→ **What you need to do**:
From the material below, copy each line that holds the word "модели".

======== Information supplied ========

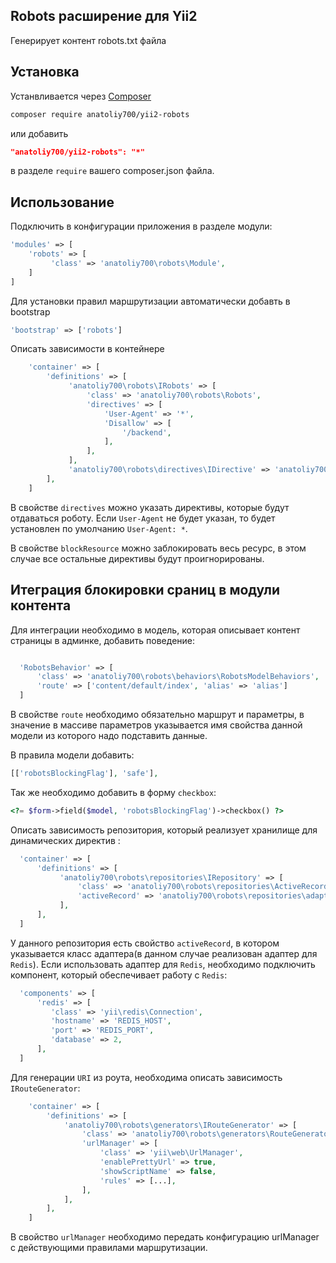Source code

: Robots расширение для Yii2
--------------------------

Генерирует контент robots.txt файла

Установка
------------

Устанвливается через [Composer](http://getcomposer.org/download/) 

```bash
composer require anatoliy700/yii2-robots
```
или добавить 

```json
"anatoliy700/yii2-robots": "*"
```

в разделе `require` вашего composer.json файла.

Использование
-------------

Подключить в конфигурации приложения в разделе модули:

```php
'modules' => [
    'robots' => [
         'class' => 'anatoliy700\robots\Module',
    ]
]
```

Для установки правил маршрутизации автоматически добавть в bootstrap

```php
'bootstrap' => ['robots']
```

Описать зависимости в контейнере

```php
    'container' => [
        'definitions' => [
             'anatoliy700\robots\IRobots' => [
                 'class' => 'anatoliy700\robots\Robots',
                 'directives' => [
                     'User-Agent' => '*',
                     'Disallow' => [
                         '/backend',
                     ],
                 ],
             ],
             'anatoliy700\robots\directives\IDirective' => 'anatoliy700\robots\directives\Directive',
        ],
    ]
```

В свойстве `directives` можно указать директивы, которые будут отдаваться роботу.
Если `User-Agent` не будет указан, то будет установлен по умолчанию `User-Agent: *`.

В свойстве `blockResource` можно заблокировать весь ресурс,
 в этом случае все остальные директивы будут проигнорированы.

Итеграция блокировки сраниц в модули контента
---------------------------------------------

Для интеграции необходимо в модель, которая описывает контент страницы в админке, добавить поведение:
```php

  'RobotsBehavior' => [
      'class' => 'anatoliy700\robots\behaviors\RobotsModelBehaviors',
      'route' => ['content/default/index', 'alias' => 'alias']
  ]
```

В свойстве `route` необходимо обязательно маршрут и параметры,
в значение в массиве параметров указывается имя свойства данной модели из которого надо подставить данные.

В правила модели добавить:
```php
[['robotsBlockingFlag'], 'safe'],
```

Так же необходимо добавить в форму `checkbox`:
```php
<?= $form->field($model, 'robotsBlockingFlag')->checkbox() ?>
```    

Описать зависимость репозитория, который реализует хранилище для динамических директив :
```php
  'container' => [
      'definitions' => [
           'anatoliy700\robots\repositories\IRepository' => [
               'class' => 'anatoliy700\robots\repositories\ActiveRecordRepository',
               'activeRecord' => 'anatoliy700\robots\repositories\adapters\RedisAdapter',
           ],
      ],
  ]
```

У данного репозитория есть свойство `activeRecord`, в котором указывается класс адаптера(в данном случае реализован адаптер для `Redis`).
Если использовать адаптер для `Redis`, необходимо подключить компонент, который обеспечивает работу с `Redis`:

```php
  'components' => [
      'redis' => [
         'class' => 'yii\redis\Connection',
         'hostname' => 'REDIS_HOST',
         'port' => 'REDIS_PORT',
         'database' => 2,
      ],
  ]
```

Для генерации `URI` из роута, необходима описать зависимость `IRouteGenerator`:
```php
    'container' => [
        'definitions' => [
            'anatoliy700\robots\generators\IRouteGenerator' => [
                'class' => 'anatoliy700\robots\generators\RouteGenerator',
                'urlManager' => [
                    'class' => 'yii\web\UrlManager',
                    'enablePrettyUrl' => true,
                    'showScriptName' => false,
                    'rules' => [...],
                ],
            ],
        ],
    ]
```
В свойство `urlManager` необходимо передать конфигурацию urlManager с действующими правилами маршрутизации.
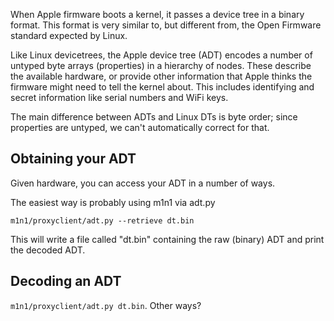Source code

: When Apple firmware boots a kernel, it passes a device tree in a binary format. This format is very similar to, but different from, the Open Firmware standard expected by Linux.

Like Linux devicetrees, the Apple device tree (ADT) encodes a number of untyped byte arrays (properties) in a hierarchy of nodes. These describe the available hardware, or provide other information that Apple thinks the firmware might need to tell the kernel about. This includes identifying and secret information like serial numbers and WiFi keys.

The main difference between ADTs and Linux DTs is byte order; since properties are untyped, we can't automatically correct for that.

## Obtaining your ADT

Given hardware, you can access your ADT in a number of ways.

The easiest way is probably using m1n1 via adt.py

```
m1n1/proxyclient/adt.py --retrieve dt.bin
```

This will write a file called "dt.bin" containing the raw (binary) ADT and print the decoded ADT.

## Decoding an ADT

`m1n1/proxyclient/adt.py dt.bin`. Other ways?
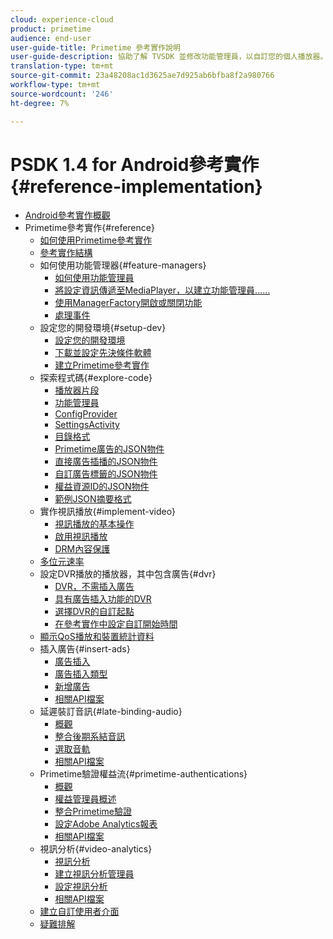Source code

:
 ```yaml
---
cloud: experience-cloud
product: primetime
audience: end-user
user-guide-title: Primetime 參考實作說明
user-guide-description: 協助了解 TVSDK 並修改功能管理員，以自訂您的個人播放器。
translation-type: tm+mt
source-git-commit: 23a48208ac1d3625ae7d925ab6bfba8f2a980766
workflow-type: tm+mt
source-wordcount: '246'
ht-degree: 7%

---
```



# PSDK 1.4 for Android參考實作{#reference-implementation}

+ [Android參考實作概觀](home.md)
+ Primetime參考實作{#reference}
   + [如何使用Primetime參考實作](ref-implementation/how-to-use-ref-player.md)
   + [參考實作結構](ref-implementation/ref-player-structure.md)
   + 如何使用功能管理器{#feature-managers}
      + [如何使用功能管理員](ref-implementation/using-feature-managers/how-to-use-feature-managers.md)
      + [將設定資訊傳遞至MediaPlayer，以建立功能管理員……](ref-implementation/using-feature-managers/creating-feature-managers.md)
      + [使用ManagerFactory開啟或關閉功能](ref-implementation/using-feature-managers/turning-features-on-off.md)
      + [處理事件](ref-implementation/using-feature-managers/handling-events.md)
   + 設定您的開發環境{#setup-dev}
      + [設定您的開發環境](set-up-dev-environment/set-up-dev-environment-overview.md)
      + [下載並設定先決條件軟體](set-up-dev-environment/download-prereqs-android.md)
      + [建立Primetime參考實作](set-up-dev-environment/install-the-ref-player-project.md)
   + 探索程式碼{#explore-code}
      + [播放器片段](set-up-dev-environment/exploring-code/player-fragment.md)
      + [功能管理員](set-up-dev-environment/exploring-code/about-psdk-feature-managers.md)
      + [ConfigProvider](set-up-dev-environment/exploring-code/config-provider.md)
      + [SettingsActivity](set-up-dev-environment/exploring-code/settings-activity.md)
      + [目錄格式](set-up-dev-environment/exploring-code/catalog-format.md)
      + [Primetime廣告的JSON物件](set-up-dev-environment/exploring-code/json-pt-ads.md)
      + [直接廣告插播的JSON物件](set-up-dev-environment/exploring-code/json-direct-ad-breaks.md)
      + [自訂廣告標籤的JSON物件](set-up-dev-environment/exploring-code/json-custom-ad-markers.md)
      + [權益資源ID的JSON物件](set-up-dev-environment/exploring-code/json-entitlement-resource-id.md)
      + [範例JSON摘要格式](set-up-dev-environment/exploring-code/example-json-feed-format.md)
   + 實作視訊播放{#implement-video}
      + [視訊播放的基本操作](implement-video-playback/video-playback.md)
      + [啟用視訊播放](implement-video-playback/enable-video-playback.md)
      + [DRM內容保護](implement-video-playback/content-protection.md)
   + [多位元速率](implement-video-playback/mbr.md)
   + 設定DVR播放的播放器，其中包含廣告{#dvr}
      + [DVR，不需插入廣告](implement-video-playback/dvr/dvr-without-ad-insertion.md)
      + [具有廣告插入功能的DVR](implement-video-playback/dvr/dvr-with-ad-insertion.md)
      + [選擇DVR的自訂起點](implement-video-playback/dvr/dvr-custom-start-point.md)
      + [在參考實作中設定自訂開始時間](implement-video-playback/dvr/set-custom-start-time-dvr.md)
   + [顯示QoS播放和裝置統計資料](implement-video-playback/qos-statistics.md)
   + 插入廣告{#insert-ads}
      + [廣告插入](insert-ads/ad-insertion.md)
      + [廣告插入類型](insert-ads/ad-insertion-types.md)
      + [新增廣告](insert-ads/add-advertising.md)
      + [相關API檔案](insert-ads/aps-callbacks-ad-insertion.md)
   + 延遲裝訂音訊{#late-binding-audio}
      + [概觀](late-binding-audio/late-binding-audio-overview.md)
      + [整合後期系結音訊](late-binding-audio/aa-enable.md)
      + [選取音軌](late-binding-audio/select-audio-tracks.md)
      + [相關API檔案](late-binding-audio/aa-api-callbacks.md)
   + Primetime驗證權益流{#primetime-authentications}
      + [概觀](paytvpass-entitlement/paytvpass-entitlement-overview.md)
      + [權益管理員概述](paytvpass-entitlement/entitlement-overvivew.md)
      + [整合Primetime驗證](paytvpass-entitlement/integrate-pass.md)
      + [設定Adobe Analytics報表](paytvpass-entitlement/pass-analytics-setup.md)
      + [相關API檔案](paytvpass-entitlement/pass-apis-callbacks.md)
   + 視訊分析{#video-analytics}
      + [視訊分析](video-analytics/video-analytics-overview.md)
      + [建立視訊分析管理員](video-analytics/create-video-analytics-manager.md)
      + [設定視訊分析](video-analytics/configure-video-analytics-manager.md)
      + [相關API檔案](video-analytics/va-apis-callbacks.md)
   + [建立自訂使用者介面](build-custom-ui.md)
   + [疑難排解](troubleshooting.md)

========

→ **Task result**:
в значение в массиве параметров указывается имя свойства данной модели из которого надо подставить данные.
В правила модели добавить:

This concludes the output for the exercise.